• YOUR GOAL: Output only the lines from the start of the entries through the line holding "é mais que nobre, é". Each line must match the original exactly.

*** EXERCISE MATERIAL ***

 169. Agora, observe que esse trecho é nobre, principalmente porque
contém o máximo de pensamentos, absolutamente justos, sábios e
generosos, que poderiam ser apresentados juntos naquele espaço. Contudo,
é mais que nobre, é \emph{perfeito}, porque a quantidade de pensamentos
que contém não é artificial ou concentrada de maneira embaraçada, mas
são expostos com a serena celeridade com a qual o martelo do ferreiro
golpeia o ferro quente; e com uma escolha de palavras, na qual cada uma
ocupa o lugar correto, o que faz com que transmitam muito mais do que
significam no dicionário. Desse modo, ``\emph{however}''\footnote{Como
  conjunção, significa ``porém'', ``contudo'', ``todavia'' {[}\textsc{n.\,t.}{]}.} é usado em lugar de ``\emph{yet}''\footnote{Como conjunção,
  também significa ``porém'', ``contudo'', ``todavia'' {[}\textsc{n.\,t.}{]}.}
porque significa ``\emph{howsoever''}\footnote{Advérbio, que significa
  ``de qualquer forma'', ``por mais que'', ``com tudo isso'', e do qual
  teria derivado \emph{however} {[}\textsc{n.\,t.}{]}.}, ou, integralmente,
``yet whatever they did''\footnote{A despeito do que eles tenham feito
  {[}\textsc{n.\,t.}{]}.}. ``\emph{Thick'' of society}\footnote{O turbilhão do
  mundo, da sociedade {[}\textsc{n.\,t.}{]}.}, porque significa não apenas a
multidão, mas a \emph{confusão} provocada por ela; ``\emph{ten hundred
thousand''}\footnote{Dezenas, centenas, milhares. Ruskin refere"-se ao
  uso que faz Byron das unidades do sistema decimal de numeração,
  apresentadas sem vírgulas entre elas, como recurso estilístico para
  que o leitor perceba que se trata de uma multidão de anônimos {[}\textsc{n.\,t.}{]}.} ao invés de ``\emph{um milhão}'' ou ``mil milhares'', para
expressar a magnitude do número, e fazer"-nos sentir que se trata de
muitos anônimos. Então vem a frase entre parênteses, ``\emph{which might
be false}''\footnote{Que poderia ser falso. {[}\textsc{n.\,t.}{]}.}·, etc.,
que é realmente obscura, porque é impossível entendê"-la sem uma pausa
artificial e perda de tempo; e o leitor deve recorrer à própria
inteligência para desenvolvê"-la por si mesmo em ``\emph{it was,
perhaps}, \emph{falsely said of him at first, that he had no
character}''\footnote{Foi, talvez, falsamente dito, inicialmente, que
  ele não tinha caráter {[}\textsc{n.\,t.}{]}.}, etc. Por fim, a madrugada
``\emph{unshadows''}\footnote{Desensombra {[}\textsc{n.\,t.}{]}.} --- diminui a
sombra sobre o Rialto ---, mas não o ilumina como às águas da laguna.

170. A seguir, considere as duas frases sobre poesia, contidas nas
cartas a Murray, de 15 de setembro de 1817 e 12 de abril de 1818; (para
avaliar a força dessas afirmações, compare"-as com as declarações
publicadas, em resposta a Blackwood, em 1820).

*** End of EXERCISE MATERIAL ***

• EXERCISE RESULT:
 169. Agora, observe que esse trecho é nobre, principalmente porque
contém o máximo de pensamentos, absolutamente justos, sábios e
generosos, que poderiam ser apresentados juntos naquele espaço. Contudo,
é mais que nobre, é \emph{perfeito}, porque a quantidade de pensamentos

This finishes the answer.